[Saved entries]
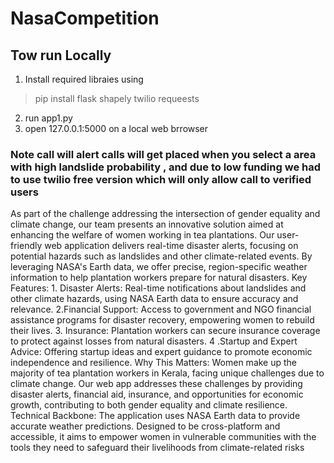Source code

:# NasaCompetition

## Tow run Locally 
1. Install required libraies using
> pip install flask shapely twilio requeests
2. run app1.py
3. open 127.0.0.1:5000 on a local web brrowser 
### Note call will alert calls will get placed when you select a area with high landslide probability , and due to low funding we had to use twilio free version which will only allow call to verified users

As part of the challenge addressing the intersection of gender equality and climate change, our team presents an innovative solution aimed at enhancing the welfare of women working in tea plantations. Our user-friendly web application delivers real-time disaster alerts, focusing on potential hazards such as landslides and other climate-related events. By leveraging NASA's Earth data, we offer precise, region-specific weather information to help plantation workers prepare for natural disasters. Key Features: 1. Disaster Alerts: Real-time notifications about landslides and other climate hazards, using NASA Earth data to ensure accuracy and relevance. 2.Financial Support: Access to government and NGO financial assistance programs for disaster recovery, empowering women to rebuild their lives. 3. Insurance: Plantation workers can secure insurance coverage to protect against losses from natural disasters. 4 .Startup and Expert Advice: Offering startup ideas and expert guidance to promote economic independence and resilience. Why This Matters: Women make up the majority of tea plantation workers in Kerala, facing unique challenges due to climate change. Our web app addresses these challenges by providing disaster alerts, financial aid, insurance, and opportunities for economic growth, contributing to both gender equality and climate resilience. Technical Backbone: The application uses NASA Earth data to provide accurate weather predictions. Designed to be cross-platform and accessible, it aims to empower women in vulnerable communities with the tools they need to safeguard their livelihoods from climate-related risks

> _WHAT IS EXPECTED_
Output must match the lines from the start of the records above through the line that contains "### Note call", exactly and with every picture removed.

> _RESPONSE AREA_
Source code

:# NasaCompetition

## Tow run Locally 
1. Install required libraies using
> pip install flask shapely twilio requeests
2. run app1.py
3. open 127.0.0.1:5000 on a local web brrowser 
### Note call will alert calls will get placed when you select a area with high landslide probability , and due to low funding we had to use twilio free version which will only allow call to verified users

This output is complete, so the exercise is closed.